Bot Detection

VistoShield identifies and blocks malicious bots using User-Agent signature matching, rDNS verification, and configurable rate limiting.

How It Works

  1. Every incoming HTTP request's User-Agent header is checked against the bot signature database.
  2. Matched signatures are classified by action: block, challenge, monitor, or allow.
  3. Legitimate bots (Googlebot, Bingbot, etc.) are verified via reverse DNS lookup to confirm they originate from known IP ranges.
  4. Requests from bots set to "block" are denied and the IP is temporarily blocked.

Signature Database

Signatures are stored in /etc/vistoshield/bot-signatures.dat, one per line in the following format:

pattern|action|category|description
FieldDescription
patternRegex pattern matched against the User-Agent string
actionblock, challenge, monitor, or allow
categoryCategory name (e.g., scraper, crawler, spam, seo, scanner)
descriptionHuman-readable description of the bot

Example entries:

AhrefsBot|block|seo|Ahrefs SEO crawler
SemrushBot|block|seo|Semrush SEO crawler
MJ12bot|block|scraper|Majestic-12 crawler
Googlebot|allow|search|Google search crawler
bingbot|allow|search|Microsoft Bing crawler
python-requests|monitor|library|Python requests library

Updating Signatures

Pull the latest signatures from the VistoShield repository:

vistoshield update-signatures

This merges remote signatures with your local customizations. Your manually added entries and action overrides are preserved.

Tip: Set up a cron job to update signatures automatically: 0 4 * * * /usr/local/bin/vistoshield update-signatures --quiet

rDNS Verification

Good bots like Googlebot and Bingbot claim their identity via User-Agent but can be spoofed. VistoShield verifies them by:

  1. Performing a reverse DNS lookup on the source IP.
  2. Checking that the rDNS hostname matches the expected domain (e.g., *.googlebot.com, *.search.msn.com).
  3. Performing a forward DNS lookup on the hostname to confirm it resolves back to the source IP.

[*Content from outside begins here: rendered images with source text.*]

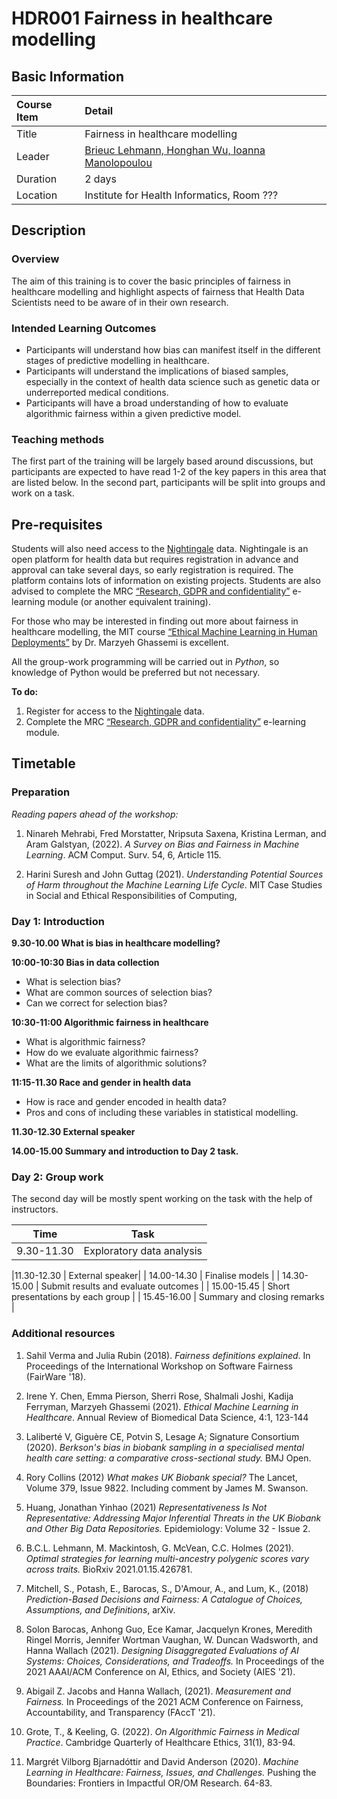 # HDR001 Fairness in healthcare modelling

## Basic Information

| Course Item | Detail |
| :---- | :------ |
| Title | Fairness in healthcare modelling |
| Leader | [Brieuc Lehmann, Honghan Wu, Ioanna Manolopoulou](https://ioannamanolopoulou.github.io/) |
| Duration | 2 days |
| Location | Institute for Health Informatics, Room ??? |

## Description

### Overview 

The aim of this training is to cover the basic principles of fairness in healthcare modelling and highlight aspects of fairness that Health Data Scientists need to be aware of in their own research.

### Intended Learning Outcomes

- Participants will understand how bias can manifest itself in the different stages of predictive modelling in healthcare.
- Participants will understand the implications of biased samples, especially in the context of health data science such as genetic data or underreported medical conditions.
- Participants will have a broad understanding of how to evaluate algorithmic fairness within a given predictive model. 

### Teaching methods

The first part of the training will be largely based around discussions, but participants are expected to have read 1-2 of the key papers in this area that are listed below. In the second part, participants will be split into groups and work on a task. 

## Pre-requisites

Students will also need access to the [Nightingale](https://app.nightingalescience.org/projects) data. Nightingale is an open platform for health data but requires registration in advance and approval can take several days, so early registration is required. The platform contains lots of information on existing projects. Students are also advised to complete the MRC [“Research, GDPR and confidentiality”](https://byglearning.com/mrcrsc-lms/course/index.php?categoryid=1) e-learning module (or another equivalent training). 

For those who may be interested in finding out more about fairness in healthcare modelling, the MIT course [“Ethical Machine Learning in Human Deployments”](https://canvas.mit.edu/courses/14219) by Dr. Marzyeh Ghassemi is excellent. 

All the group-work programming will be carried out in *Python*, so knowledge of Python would be preferred but not necessary. 

**To do:**

1. Register for access to the [Nightingale](https://app.nightingalescience.org/projects) data.
2. Complete the MRC [“Research, GDPR and confidentiality”](https://byglearning.com/mrcrsc-lms/course/index.php?categoryid=1) e-learning module.

## Timetable

### Preparation


*Reading papers ahead of the workshop:*

1. Ninareh Mehrabi, Fred Morstatter, Nripsuta Saxena, Kristina Lerman, and Aram Galstyan, (2022). *A Survey on Bias and Fairness in Machine Learning*. ACM Comput. Surv. 54, 6, Article 115.

2. Harini Suresh and John Guttag (2021). *Understanding Potential Sources of Harm throughout the Machine Learning Life Cycle*. MIT Case Studies in Social and Ethical Responsibilities of Computing,


### Day 1: Introduction

**9.30-10.00 What is bias in healthcare modelling?**

**10:00-10:30 Bias in data collection**

- What is selection bias? 
- What are common sources of selection bias? 
- Can we correct for selection bias? 

**10:30-11:00 Algorithmic fairness in healthcare**

- What is algorithmic fairness?
- How do we evaluate algorithmic fairness? 
- What are the limits of algorithmic solutions? 

**11:15-11.30 Race and gender in health data**

- How is race and gender encoded in health data? 
- Pros and cons of including these variables in statistical modelling. 

**11.30-12.30 External speaker**

**14.00-15.00  Summary and introduction to Day 2 task.**

### Day 2: Group work

The second day will be mostly spent working on the task with the help of instructors. 

| Time | Task |
| ---- | ---- |
| 9.30-11.30 | Exploratory data analysis |

|11.30-12.30 | External speaker|
| 14.00-14.30 | Finalise models |
| 14.30-15.00 | Submit results and evaluate outcomes |
| 15.00-15.45 | Short presentations by each group |
| 15.45-16.00 | Summary and closing remarks |

### Additional resources

1. Sahil Verma and Julia Rubin (2018). *Fairness definitions explained*. In Proceedings of the International Workshop on Software Fairness (FairWare '18). 

2. Irene Y. Chen, Emma Pierson, Sherri Rose, Shalmali Joshi, Kadija Ferryman, Marzyeh Ghassemi (2021). *Ethical Machine Learning in Healthcare*. Annual Review of Biomedical Data Science, 4:1, 123-144 

3. Laliberté V, Giguère CE, Potvin S, Lesage A; Signature Consortium (2020). *Berkson's bias in biobank sampling in a specialised mental health care setting: a comparative cross-sectional study.* BMJ Open.

4. Rory Collins (2012) *What makes UK Biobank special?*  The Lancet, Volume 379, Issue 9822. Including comment by James M. Swanson.

5. Huang, Jonathan Yinhao (2021) *Representativeness Is Not Representative: Addressing Major Inferential Threats in the UK Biobank and Other Big Data Repositories.* Epidemiology: Volume 32 - Issue 2.

6. B.C.L. Lehmann, M. Mackintosh, G. McVean, C.C. Holmes (2021). *Optimal strategies for learning multi-ancestry polygenic scores vary across traits.* BioRxiv 2021.01.15.426781.


7. Mitchell, S., Potash, E., Barocas, S., D'Amour, A., and Lum, K., (2018) *Prediction-Based Decisions and Fairness: A Catalogue of Choices, Assumptions, and Definitions*, arXiv.

8. Solon Barocas, Anhong Guo, Ece Kamar, Jacquelyn Krones, Meredith Ringel Morris, Jennifer Wortman Vaughan, W. Duncan Wadsworth, and Hanna Wallach (2021). *Designing Disaggregated Evaluations of AI Systems: Choices, Considerations, and Tradeoffs.* In Proceedings of the 2021 AAAI/ACM Conference on AI, Ethics, and Society (AIES '21). 

9. Abigail Z. Jacobs and Hanna Wallach, (2021). *Measurement and Fairness.* In Proceedings of the 2021 ACM Conference on Fairness, Accountability, and Transparency (FAccT '21).

10. Grote, T., & Keeling, G. (2022). *On Algorithmic Fairness in Medical Practice*. Cambridge Quarterly of Healthcare Ethics, 31(1), 83-94. 

11.  Margrét Vilborg Bjarnadóttir and David Anderson (2020). *Machine Learning in Healthcare: Fairness, Issues, and Challenges.* Pushing the Boundaries: Frontiers in Impactful OR/OM Research. 64-83.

Bots that fail rDNS verification are treated as impostors and blocked.

Good Bot Allowlist

The following bots are allowed by default when they pass rDNS verification:

BotExpected rDNS Domain
Googlebot*.googlebot.com or *.google.com
Bingbot*.search.msn.com
Yahoo Slurp*.crawl.yahoo.net
Yandex*.yandex.com or *.yandex.net
Baidu Spider*.crawl.baidu.com
DuckDuckBot*.duckduckgo.com

Rate Limiting for Bots

Even allowed bots can overload your server. VistoShield applies separate rate limits to bot traffic:

BOT_RATE_LIMIT=60        # Max requests/minute for bots
BOT_RATE_BURST=10        # Burst allowance for bots
BOT_BLOCK_TIME=600       # Block duration for rate-limited bots (10 min)

Custom Signatures

Add your own entries to the end of bot-signatures.dat or create a separate file:

# /etc/vistoshield/bot-signatures-custom.dat
MyPrivateBot|allow|custom|My internal crawler
BadScraper.*v2|block|scraper|Known bad scraper variant

Custom files are loaded after the main database, so they can override default actions.

Viewing Bot Activity

# List recent bot detections
vistoshield list --type bot

# Show bot statistics
vistoshield status --bots

# Watch bot detections in real time
tail -f /var/log/vistoshield/vistoshield.log | grep BOT